The significant result of initial CD4 cell count on current CD4 cell count obtained under this study is consistent with a previous study [27]. Hence, a patient who started HAART with high initial CD4 cell count had high CD4 cell count change. On the other hand, an insignificant result of gender on CD4 cell count change in this study contradicted with previous research [27] and is supported by another research [14]. A significant result for marital status obtained in this study is supported by another previous study [11]. The significant result of WHO stages on CD4 cell count in this study is also supported by previous longitudinal study [11].

Limitations

One limitation of this study was that the interactions between variables were identified in model fit techniques which were not pre-specified or expected during data collection. Therefore, detail information on why these interactions affect on first month CD4 cell count change was not collected and therefore, the reason for some of these findings cannot be explained.
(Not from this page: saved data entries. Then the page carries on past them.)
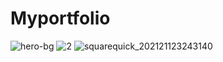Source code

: # Myportfolio
![hero-bg](https://github.com/pddppd/Myportfolio/assets/133218357/1038e461-5b80-47c3-9b87-970480ebe8bb)
![2](https://github.com/pddppd/Myportfolio/assets/133218357/f2ca62de-50ff-4b41-a44e-3edf14177c68)
![squarequick_202121123243140](https://github.com/pddppd/Myportfolio/assets/133218357/f30619d0-f483-4628-aaad-a13fb7ea7e9b)

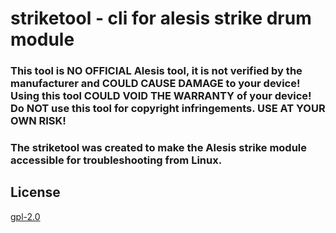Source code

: # striketool - cli for alesis strike drum module

### This tool is NO OFFICIAL Alesis tool, it is not verified by the manufacturer and COULD CAUSE DAMAGE to your device! Using this tool COULD VOID THE WARRANTY of your device! Do NOT use this tool for copyright infringements. USE AT YOUR OWN RISK!

### The striketool was created to make the Alesis strike module accessible for troubleshooting from Linux.

## License
[gpl-2.0](./license.txt)
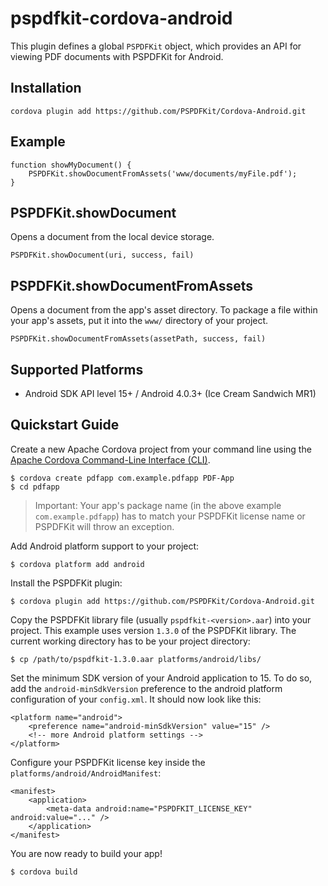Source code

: <!--
 # README.md
 #
 #   PSPDFKit
 #
 #   Copyright (c) 2015 PSPDFKit GmbH. All rights reserved.
 #
 #   THIS SOURCE CODE AND ANY ACCOMPANYING DOCUMENTATION ARE PROTECTED BY INTERNATIONAL COPYRIGHT LAW
 #   AND MAY NOT BE RESOLD OR REDISTRIBUTED. USAGE IS BOUND TO THE PSPDFKIT LICENSE AGREEMENT.
 #   UNAUTHORIZED REPRODUCTION OR DISTRIBUTION IS SUBJECT TO CIVIL AND CRIMINAL PENALTIES.
 #   This notice may not be removed from this file.
 # -->
# pspdfkit-cordova-android

This plugin defines a global `PSPDFKit` object, which provides an API for viewing PDF documents with PSPDFKit for Android.

## Installation

	cordova plugin add https://github.com/PSPDFKit/Cordova-Android.git
## Example

	function showMyDocument() {
		PSPDFKit.showDocumentFromAssets('www/documents/myFile.pdf');
	}

## PSPDFKit.showDocument

Opens a document from the local device storage.

	PSPDFKit.showDocument(uri, success, fail)

## PSPDFKit.showDocumentFromAssets

Opens a document from the app's asset directory. To package a file within your app's assets, put it into the `www/` directory of your project.

	PSPDFKit.showDocumentFromAssets(assetPath, success, fail)

## Supported Platforms

* Android SDK API level 15+ / Android 4.0.3+ (Ice Cream Sandwich MR1)

## Quickstart Guide

Create a new Apache Cordova project from your command line using the [Apache Cordova Command-Line Interface (CLI)](https://cordova.apache.org/docs/en/5.1.1/index.html).

	$ cordova create pdfapp com.example.pdfapp PDF-App
	$ cd pdfapp

> Important: Your app's package name (in the above example `com.example.pdfapp`) has to match your PSPDFKit license name or PSPDFKit will throw an exception.

Add Android platform support to your project:

	$ cordova platform add android

Install the PSPDFKit plugin:

	$ cordova plugin add https://github.com/PSPDFKit/Cordova-Android.git

Copy the PSPDFKit library file (usually `pspdfkit-<version>.aar`) into your project. This example uses version `1.3.0` of the PSPDFKit library. The current working directory has to be your project directory:

	$ cp /path/to/pspdfkit-1.3.0.aar platforms/android/libs/

Set the minimum SDK version of your Android application to 15. To do so, add the `android-minSdkVersion` preference to the android platform configuration of your `config.xml`. It should now look like this:

	<platform name="android">
        <preference name="android-minSdkVersion" value="15" />
        <!-- more Android platform settings -->
    </platform>

Configure your PSPDFKit license key inside the `platforms/android/AndroidManifest`:

	<manifest>
		<application>
			<meta-data android:name="PSPDFKIT_LICENSE_KEY" android:value="..." />
		</application>
	</manifest>

You are now ready to build your app!

	$ cordova build
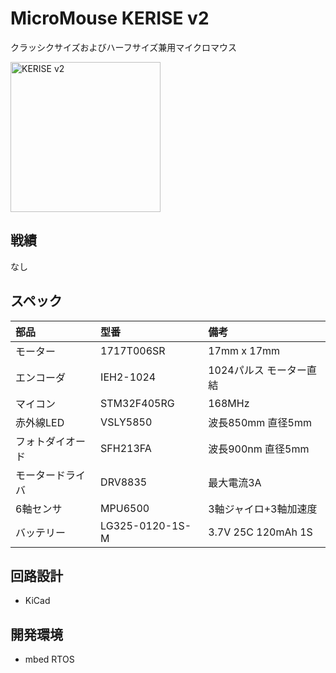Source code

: # MicroMouse KERISE v2

クラッシクサイズおよびハーフサイズ兼用マイクロマウス

<img src="images/kerise-v2-1.jpg" alt="KERISE v2" width="240px"/>

## 戦績

なし

## スペック

| 部品             | 型番            | 備考                    |
| :--------------- | :-------------- | :---------------------- |
| モーター         | 1717T006SR      | 17mm x 17mm             |
| エンコーダ       | IEH2-1024       | 1024パルス モーター直結 |
| マイコン         | STM32F405RG     | 168MHz                  |
| 赤外線LED        | VSLY5850        | 波長850mm 直径5mm       |
| フォトダイオード | SFH213FA        | 波長900nm 直径5mm       |
| モータードライバ | DRV8835         | 最大電流3A              |
| 6軸センサ        | MPU6500         | 3軸ジャイロ+3軸加速度   |
| バッテリー       | LG325-0120-1S-M | 3.7V 25C 120mAh 1S      |

## 回路設計

- KiCad

## 開発環境

- mbed RTOS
Furthermore, this study focused on first month CD4 cell count change. There was no evidence whether or not the factors that affected the CD4 cell count change in first month therapy can also affect the change of CD4 cell count of longitudinal data for the same cohort. The study also tried to identify special characteristics of HIV positive adults and we should not generalize the result to the whole HIV positive people, since the investigation did not include HIV positive patients whose age were less than 15 years. Hence, the result may not be the same on this issue if we incorporate all HIV positive people whose ages are less than 15 years; and this needs further investigation. Therefore, for researchers who want to study this gap it can be considered as potential for further study.

Conclusions

Quasi-Poisson regression model was a better fit for the given data, and variables that significantly predict the response variable were identified using this model. The result under this investigation indicated that CD4 cell count change of HIV positive people had been affected by several factors. There should be a special attention and intervention for HIV positive adults, especially for those who had low CD4 cell count change, for pre-treatment counseling and awareness creation. The study also tried to identify a certain group of patients who were with maximum risk of CD4 cell count change and need high intervention for counseling and awareness creation. Hence, we recommend that the Ministry of Health (MOH) give due attention for awareness creation so that patients should expose the disease to family members and adhere to HAART directed by health care service providers on time using the alarm of their cell phone as remembrance.